French interior minister Gérald Darmanin has announced that his government may in future simply deport illegal migrants deemed to be a threat to the country before they have had a chance to appeal to the ECHR.

What has changed? Reality has set in. The German experiment of 2015, when Angela Merkel opened her country up to vast numbers of new arrivals, underlined the fact Europe is not equipped to accept large inflows. It would take only a small proportion of the world’s 100 million displaced to make the journey to Europe for the continent’s welfare systems to be overwhelmed.

This does not mean washing our hands of our moral duty to help people in distress. On the contrary, the money European countries spend supporting asylum applicants on home soil could more effectively be spent helping refugees closer to their homelands. Indeed, this is exactly Britain’s policy: to increase our help for refugees in the immediate vicinity of Syria and elsewhere, while simultaneously discouraging illegal migration across the Channel.

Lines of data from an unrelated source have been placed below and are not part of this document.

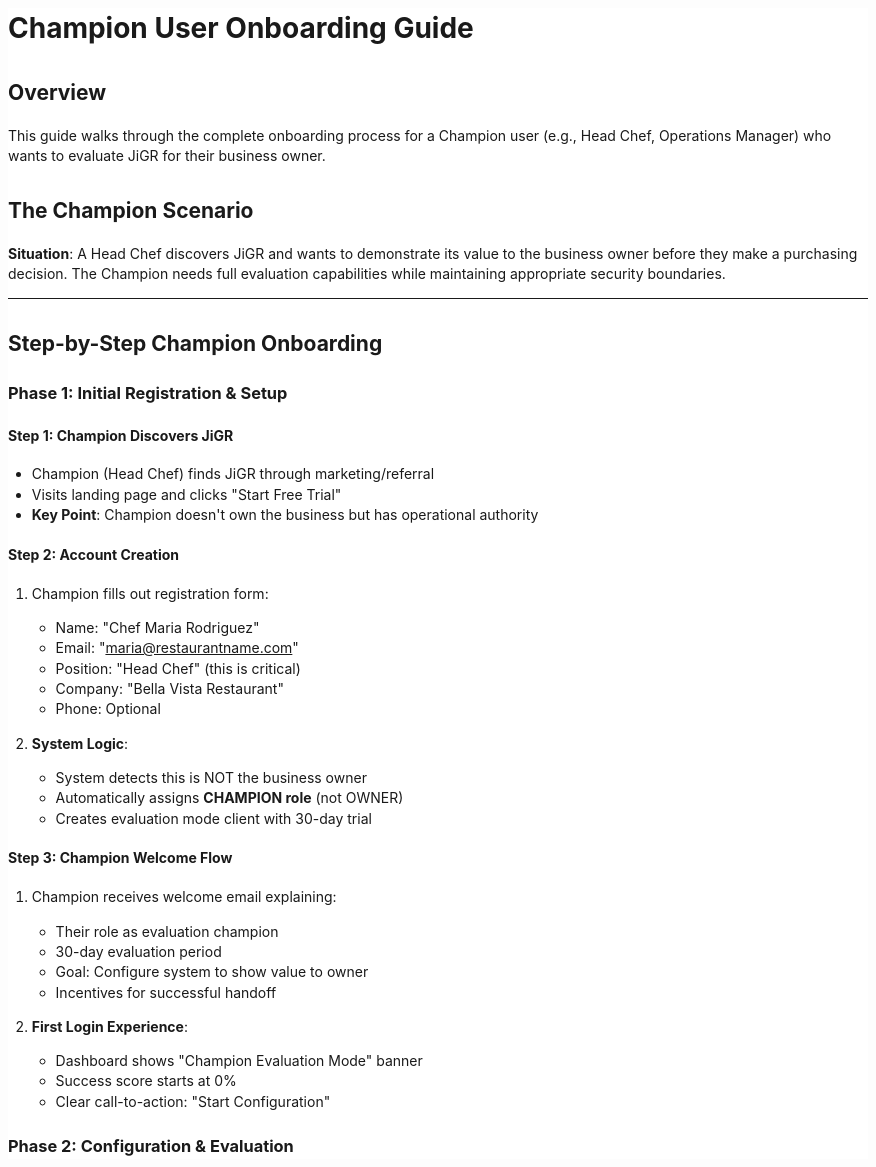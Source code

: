 # Champion User Onboarding Guide

## Overview
This guide walks through the complete onboarding process for a Champion user (e.g., Head Chef, Operations Manager) who wants to evaluate JiGR for their business owner.

## The Champion Scenario
**Situation**: A Head Chef discovers JiGR and wants to demonstrate its value to the business owner before they make a purchasing decision. The Champion needs full evaluation capabilities while maintaining appropriate security boundaries.

---

## Step-by-Step Champion Onboarding

### Phase 1: Initial Registration & Setup

#### Step 1: Champion Discovers JiGR
- Champion (Head Chef) finds JiGR through marketing/referral
- Visits landing page and clicks "Start Free Trial"
- **Key Point**: Champion doesn't own the business but has operational authority

#### Step 2: Account Creation
1. Champion fills out registration form:
   - Name: "Chef Maria Rodriguez"
   - Email: "maria@restaurantname.com"
   - Position: "Head Chef" (this is critical)
   - Company: "Bella Vista Restaurant"
   - Phone: Optional

2. **System Logic**: 
   - System detects this is NOT the business owner
   - Automatically assigns **CHAMPION role** (not OWNER)
   - Creates evaluation mode client with 30-day trial

#### Step 3: Champion Welcome Flow
1. Champion receives welcome email explaining:
   - Their role as evaluation champion
   - 30-day evaluation period
   - Goal: Configure system to show value to owner
   - Incentives for successful handoff

2. **First Login Experience**:
   - Dashboard shows "Champion Evaluation Mode" banner
   - Success score starts at 0%
   - Clear call-to-action: "Start Configuration"

### Phase 2: Configuration & Evaluation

Britain does also have a duty to accommodate refugees. To that end, Sunak should say that we will fly in two legitimate refugees whose cases have been assessed abroad for every person deported to Rwanda. The question is not whether we help the world’s dispossessed, but how.

There are reasonable objections to the UK government’s Rwanda scheme. Is that really the right country to be sending refugees to for resettlement, given its history of genocide? Might a Meloni-style deal with Albania be better? Should asylum-seekers sent to Rwanda really be barred from settling in Britain even if their applications are successful, as is the current plan?

But no one can claim any more that the Tories have made Britain into an outlier whose policy on migration is horrifying other European countries. Sunak can claim to have a more effective solution than his critics are able to propose – and in doing so, he has set the terms of debate in the most important issue of our time.